● **Work to be completed**
State, as a single number, how many lines in the data below contain "Performance".

(Excerpts from a dataset)
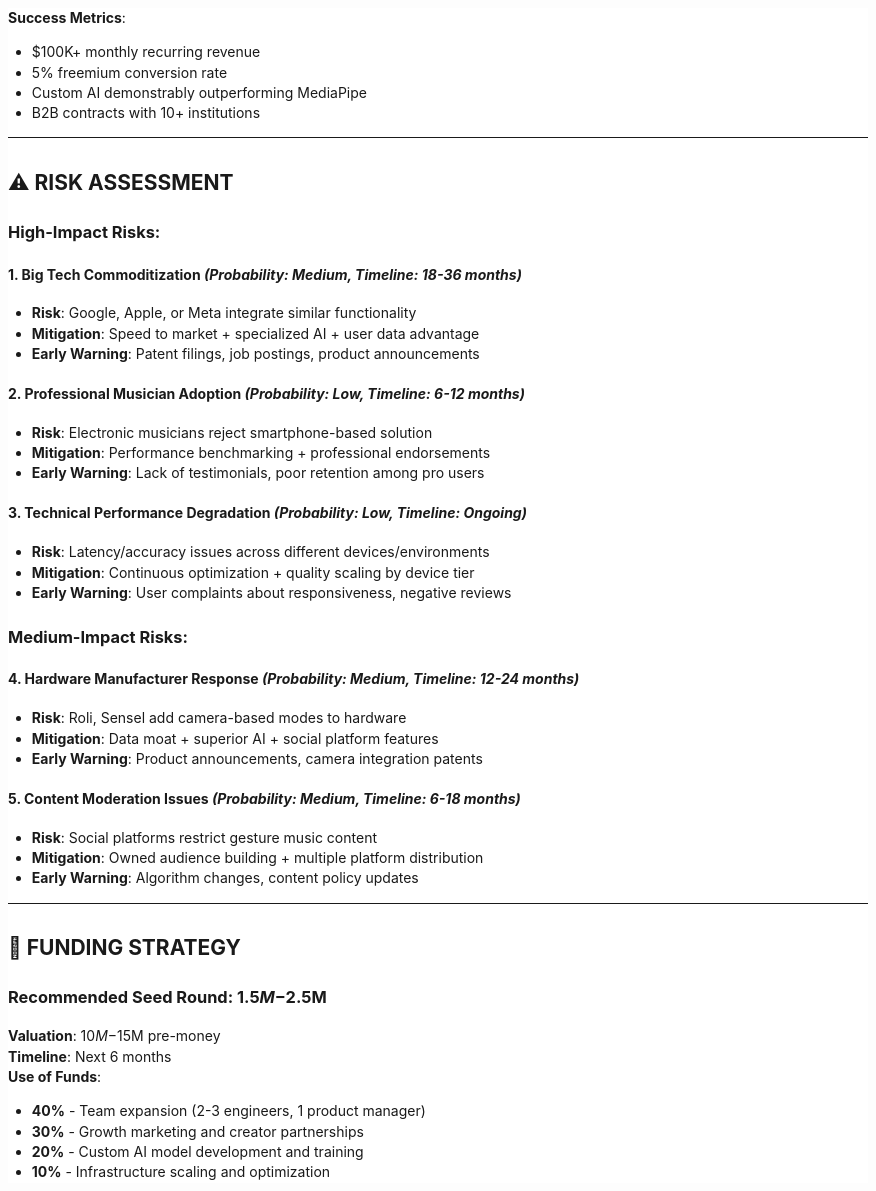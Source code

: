 **Success Metrics**:
- $100K+ monthly recurring revenue
- 5% freemium conversion rate
- Custom AI demonstrably outperforming MediaPipe
- B2B contracts with 10+ institutions

---

## ⚠️ RISK ASSESSMENT

### **High-Impact Risks**:

#### **1. Big Tech Commoditization** *(Probability: Medium, Timeline: 18-36 months)*
- **Risk**: Google, Apple, or Meta integrate similar functionality
- **Mitigation**: Speed to market + specialized AI + user data advantage
- **Early Warning**: Patent filings, job postings, product announcements

#### **2. Professional Musician Adoption** *(Probability: Low, Timeline: 6-12 months)*
- **Risk**: Electronic musicians reject smartphone-based solution
- **Mitigation**: Performance benchmarking + professional endorsements
- **Early Warning**: Lack of testimonials, poor retention among pro users

#### **3. Technical Performance Degradation** *(Probability: Low, Timeline: Ongoing)*
- **Risk**: Latency/accuracy issues across different devices/environments
- **Mitigation**: Continuous optimization + quality scaling by device tier
- **Early Warning**: User complaints about responsiveness, negative reviews

### **Medium-Impact Risks**:

#### **4. Hardware Manufacturer Response** *(Probability: Medium, Timeline: 12-24 months)*
- **Risk**: Roli, Sensel add camera-based modes to hardware
- **Mitigation**: Data moat + superior AI + social platform features
- **Early Warning**: Product announcements, camera integration patents

#### **5. Content Moderation Issues** *(Probability: Medium, Timeline: 6-18 months)*
- **Risk**: Social platforms restrict gesture music content
- **Mitigation**: Owned audience building + multiple platform distribution
- **Early Warning**: Algorithm changes, content policy updates

---

## 🎯 FUNDING STRATEGY

### **Recommended Seed Round**: $1.5M-$2.5M
**Valuation**: $10M-$15M pre-money  
**Timeline**: Next 6 months  
**Use of Funds**:
- **40%** - Team expansion (2-3 engineers, 1 product manager)
- **30%** - Growth marketing and creator partnerships  
- **20%** - Custom AI model development and training
- **10%** - Infrastructure scaling and optimization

● **Solved problem**
2